My first reaction was that nobody who understands children and learning would argue against family / school partnerships. They are an essential feature of creating a maximum likelihood of success once children enter school.
I am concerned however, that schools continue to follow the pattern of building hospitals at the bottoms of cliffs instead of building fences across the tops. Not that such “hospitals” aren’t needed sometimes for children who fail to thrive in school, but these infirmaries should be dedicated for problems that cannot be avoided, not for problems that could be largely eliminated with adequate planning and focus. Of late the news has been full of clear paths to eliminate this special kind of “carnage.”
- The “window” for enhancing child development is fully open only during early childhood. 90 Percent of a child’s brain growth occurs by age 5… fully 70% by age 3!
- The parts of the brain that are stimulated during those irreplaceable five years are the parts that grow and develop most robustly.
- The parts of the brain that are not stimulated fail to grow at all, then over time, atrophy and virtually disappear.
- The two areas of intellectual growth that create the foundations for success in all others are: strong language learning and complex problem solving.

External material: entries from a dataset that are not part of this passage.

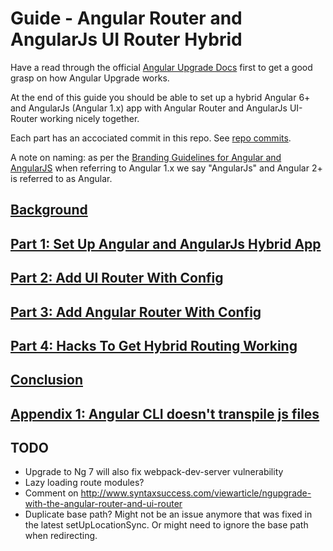 # Guide - Angular Router and AngularJs UI Router Hybrid

Have a read through the official [Angular Upgrade Docs](https://angular.io/guide/upgrade) first to get a good grasp on how Angular Upgrade works.

At the end of this guide you should be able to set up a hybrid Angular 6+ and AngularJs (Angular 1.x) app with Angular Router and AngularJs UI-Router working nicely together.

Each part has an accociated commit in this repo. See [repo commits](https://github.com/BBlackwo/angular-router-angular-js-ui-router-hybrid/commits/master).

A note on naming: as per the [Branding Guidelines for Angular and AngularJS](https://blog.angularjs.org/2017/01/branding-guidelines-for-angular-and.html) when referring to Angular 1.x we say "AngularJs" and Angular 2+ is referred to as Angular.

## [Background](./background.md)

## [Part 1: Set Up Angular and AngularJs Hybrid App](./part-1.md)

## [Part 2: Add UI Router With Config](./part-2.md)

## [Part 3: Add Angular Router With Config](./part-3.md)

## [Part 4: Hacks To Get Hybrid Routing Working](./part-4.md)

## [Conclusion](./conclusion.md)

## [Appendix 1: Angular CLI doesn't transpile js files](./appendix-1.md)

## TODO

- Upgrade to Ng 7 will also fix webpack-dev-server vulnerability
- Lazy loading route modules?
- Comment on http://www.syntaxsuccess.com/viewarticle/ngupgrade-with-the-angular-router-and-ui-router
- Duplicate base path? Might not be an issue anymore that was fixed in the latest setUpLocationSync. Or might need to ignore the base path when redirecting.
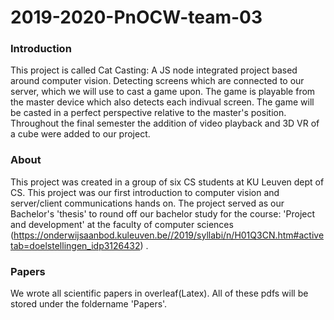# 2019-2020-PnOCW-team-03

### Introduction

This project is called Cat Casting: A JS node integrated project based around computer vision. Detecting screens which are connected to our server, which we will use to cast a game upon. The game is playable from the master device which also detects each indivual screen. The game will be casted in a perfect perspective relative to the master's position.
Throughout the final semester the addition of video playback and 3D VR of a cube were added to our project.

### About

This project was created in a group of six CS students at KU Leuven dept of CS. This project was our first introduction to computer vision and server/client communications hands on. The project served as our Bachelor's 'thesis' to round off our bachelor study for the course: 'Project and development' at the faculty of computer sciences (https://onderwijsaanbod.kuleuven.be//2019/syllabi/n/H01Q3CN.htm#activetab=doelstellingen_idp3126432) .

### Papers

We wrote all scientific papers in overleaf(Latex). All of these pdfs will be stored under the foldername 'Papers'.
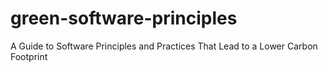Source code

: # green-software-principles
A Guide to Software Principles and Practices That Lead to a Lower Carbon Footprint 
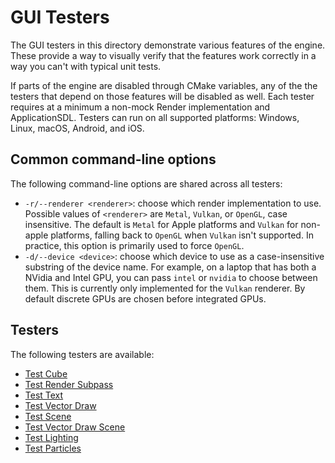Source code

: # GUI Testers

The GUI testers in this directory demonstrate various features of the engine. These provide a way to visually verify that the features work correctly in a way you can't with typical unit tests.

If parts of the engine are disabled through CMake variables, any of the the testers that depend on those features will be disabled as well. Each tester requires at a minimum a non-mock Render implementation and ApplicationSDL. Testers can run on all supported platforms: Windows, Linux, macOS, Android, and iOS.

## Common command-line options

The following command-line options are shared across all testers:

* `-r/--renderer <renderer>`: choose which render implementation to use. Possible values of `<renderer>` are `Metal`, `Vulkan`, or `OpenGL`, case insensitive. The default is `Metal` for Apple platforms and `Vulkan` for non-apple platforms, falling back to `OpenGL` when `Vulkan` isn't supported. In practice, this option is primarily used to force `OpenGL`.
* `-d/--device <device>`: choose which device to use as a case-insensitive substring of the device name. For example, on a laptop that has both a NVidia and Intel GPU, you can pass `intel` or `nvidia` to choose between them. This is currently only implemented for the `Vulkan` renderer. By default discrete GPUs are chosen before integrated GPUs.

## Testers

The following testers are available:

* [Test Cube](TestCube/README.md)
* [Test Render Subpass](TestRenderSubpass/README.md)
* [Test Text](TestText/README.md)
* [Test Vector Draw](TestVectorDraw/README.md)
* [Test Scene](TestScene/README.md)
* [Test Vector Draw Scene](TestVectorDrawScene/README.md)
* [Test Lighting](TestLighting/README.md)
* [Test Particles](TestParticles/README.md)
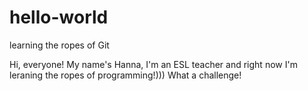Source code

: # hello-world

learning the ropes of Git

Hi, everyone!
My name's Hanna, I'm an ESL teacher and right now I'm leraning the ropes of programming!)))
What a challenge!
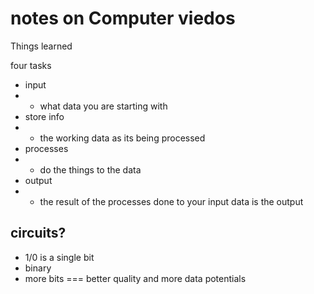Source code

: # notes on Computer viedos

Things learned

four tasks
- input
- - what data you are starting with
- store info
- - the working data as its being processed 
- processes 
- - do the things to the data
- output
- - the result of the processes done to your input data is the output

## circuits?

-  1/0 is a single bit
- binary
- more bits === better quality and more data potentials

- Virtually everything that children need to know to regarding language and thinking that prepares them for smashing success in primary education can be learned through playful interactions at home and in the community. This can be accomplished through casual and delightful conversation about every day matters, with adults who love them.
- All parents, even those most in need of help from professional educators, want their children to succeed in school. Too many moms and dads just don’t know how to give their babies the help needed in those all-important five years prior to formal schooling.
- Even hard-nosed economists have determined that far and away the best time to spend money on education is in these early childhood years.
Despite these evident truths, those five years are continually squandered by well-meaning but unknowing parents and too many children come to school with brains, avoidably starved for language stimulation, and unaccustomed to thinking deeply and expressing themselves fully. At age 5, gleefully hopping into their first day of Kindergarten, these children find themselves lying at the bottom of the cliff they never saw.
Given what we know, policymakers could productively spend more time focused on creating a fence of support for parents of preschoolers than worrying about building “hospitals” to stem the flow of school failures and drop outs.
If schools spent time and very little money guiding new parents to read with their children every day, to talk and play with them wherever the family goes, to answer their questions fully and honestly and to encourage their self-expression about life and living, then schools would be well on the way to eliminating the ever-growing number of children that are identified for “catch up” help on day one of Kindergarten, and sadly, who are likely to remain in catch-up mode throughout their academic careers.